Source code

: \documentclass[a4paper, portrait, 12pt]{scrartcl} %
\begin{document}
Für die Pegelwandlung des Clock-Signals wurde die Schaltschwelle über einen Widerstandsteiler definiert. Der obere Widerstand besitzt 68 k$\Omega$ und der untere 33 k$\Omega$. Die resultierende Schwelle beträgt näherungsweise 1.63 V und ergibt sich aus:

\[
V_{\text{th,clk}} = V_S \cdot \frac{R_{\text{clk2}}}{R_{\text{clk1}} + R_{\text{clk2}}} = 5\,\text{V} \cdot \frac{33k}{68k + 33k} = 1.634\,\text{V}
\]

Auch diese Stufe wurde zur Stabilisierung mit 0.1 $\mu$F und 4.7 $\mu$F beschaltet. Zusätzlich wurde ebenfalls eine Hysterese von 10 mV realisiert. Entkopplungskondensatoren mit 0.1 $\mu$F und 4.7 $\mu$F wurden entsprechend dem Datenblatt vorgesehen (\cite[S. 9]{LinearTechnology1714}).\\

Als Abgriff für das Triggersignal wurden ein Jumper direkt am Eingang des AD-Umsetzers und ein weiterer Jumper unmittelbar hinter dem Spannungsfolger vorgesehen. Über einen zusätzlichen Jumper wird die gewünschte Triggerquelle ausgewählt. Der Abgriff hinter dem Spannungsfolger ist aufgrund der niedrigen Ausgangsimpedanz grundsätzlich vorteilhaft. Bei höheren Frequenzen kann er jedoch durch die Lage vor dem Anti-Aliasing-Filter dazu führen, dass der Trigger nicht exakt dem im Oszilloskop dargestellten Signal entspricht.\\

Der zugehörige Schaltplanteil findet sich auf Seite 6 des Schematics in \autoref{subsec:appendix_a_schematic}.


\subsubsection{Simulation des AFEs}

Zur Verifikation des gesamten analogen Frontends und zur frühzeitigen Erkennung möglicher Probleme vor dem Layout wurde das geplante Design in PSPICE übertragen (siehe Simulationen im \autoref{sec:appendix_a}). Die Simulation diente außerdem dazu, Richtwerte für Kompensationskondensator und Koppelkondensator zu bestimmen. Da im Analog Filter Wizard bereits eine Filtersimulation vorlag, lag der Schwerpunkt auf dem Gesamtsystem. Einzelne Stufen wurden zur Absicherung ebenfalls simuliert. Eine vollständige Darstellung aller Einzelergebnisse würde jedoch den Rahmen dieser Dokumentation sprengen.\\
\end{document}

——————

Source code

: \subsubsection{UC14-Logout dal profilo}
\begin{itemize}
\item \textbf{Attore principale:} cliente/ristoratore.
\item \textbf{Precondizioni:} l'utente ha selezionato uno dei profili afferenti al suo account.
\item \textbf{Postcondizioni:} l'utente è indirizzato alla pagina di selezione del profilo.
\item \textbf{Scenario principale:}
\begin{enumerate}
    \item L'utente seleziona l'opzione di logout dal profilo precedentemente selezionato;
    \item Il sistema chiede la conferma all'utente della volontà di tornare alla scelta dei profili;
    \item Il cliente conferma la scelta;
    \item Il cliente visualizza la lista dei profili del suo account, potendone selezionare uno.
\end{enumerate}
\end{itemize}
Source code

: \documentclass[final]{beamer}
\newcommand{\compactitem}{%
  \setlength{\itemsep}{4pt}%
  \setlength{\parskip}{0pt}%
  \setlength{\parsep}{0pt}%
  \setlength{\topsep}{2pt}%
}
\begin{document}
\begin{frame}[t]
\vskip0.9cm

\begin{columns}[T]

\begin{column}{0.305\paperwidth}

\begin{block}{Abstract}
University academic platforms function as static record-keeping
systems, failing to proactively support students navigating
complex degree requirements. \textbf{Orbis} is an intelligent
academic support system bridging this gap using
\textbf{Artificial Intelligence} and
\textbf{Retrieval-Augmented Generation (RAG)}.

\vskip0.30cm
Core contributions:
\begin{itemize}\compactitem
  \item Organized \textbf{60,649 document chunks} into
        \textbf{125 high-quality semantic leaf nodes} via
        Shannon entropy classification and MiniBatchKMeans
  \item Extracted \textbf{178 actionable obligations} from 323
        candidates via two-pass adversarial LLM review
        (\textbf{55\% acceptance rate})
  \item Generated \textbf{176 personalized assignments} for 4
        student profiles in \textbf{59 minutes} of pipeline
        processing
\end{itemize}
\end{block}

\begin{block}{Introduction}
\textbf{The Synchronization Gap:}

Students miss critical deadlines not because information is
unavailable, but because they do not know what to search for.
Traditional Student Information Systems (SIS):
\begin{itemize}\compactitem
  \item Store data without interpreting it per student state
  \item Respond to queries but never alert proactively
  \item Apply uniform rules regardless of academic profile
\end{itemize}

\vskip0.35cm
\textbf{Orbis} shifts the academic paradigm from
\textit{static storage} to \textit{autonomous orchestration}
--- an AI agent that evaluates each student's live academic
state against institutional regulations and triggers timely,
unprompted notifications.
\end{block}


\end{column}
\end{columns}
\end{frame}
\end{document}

——————

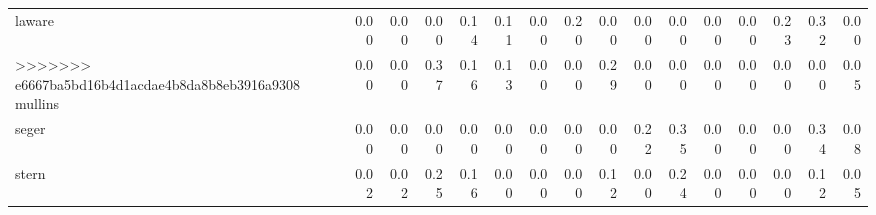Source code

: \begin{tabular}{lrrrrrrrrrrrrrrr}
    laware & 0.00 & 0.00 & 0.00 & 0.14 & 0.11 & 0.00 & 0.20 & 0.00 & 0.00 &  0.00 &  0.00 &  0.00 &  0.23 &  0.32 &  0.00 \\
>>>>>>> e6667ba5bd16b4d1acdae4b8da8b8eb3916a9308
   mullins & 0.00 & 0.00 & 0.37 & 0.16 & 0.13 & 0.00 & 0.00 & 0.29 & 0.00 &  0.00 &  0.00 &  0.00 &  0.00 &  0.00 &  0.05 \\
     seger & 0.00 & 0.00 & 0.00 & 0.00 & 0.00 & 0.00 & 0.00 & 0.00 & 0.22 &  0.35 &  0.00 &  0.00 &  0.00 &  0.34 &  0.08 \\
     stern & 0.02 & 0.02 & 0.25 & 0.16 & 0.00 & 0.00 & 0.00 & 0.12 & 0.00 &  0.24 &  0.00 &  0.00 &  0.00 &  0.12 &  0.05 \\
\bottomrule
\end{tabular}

——————

> [What you should do]:
Copy every line from the records above that contains the word "because".

> [Answer to the problem]:
Students miss critical deadlines not because information is
unavailable, but because they do not know what to search for.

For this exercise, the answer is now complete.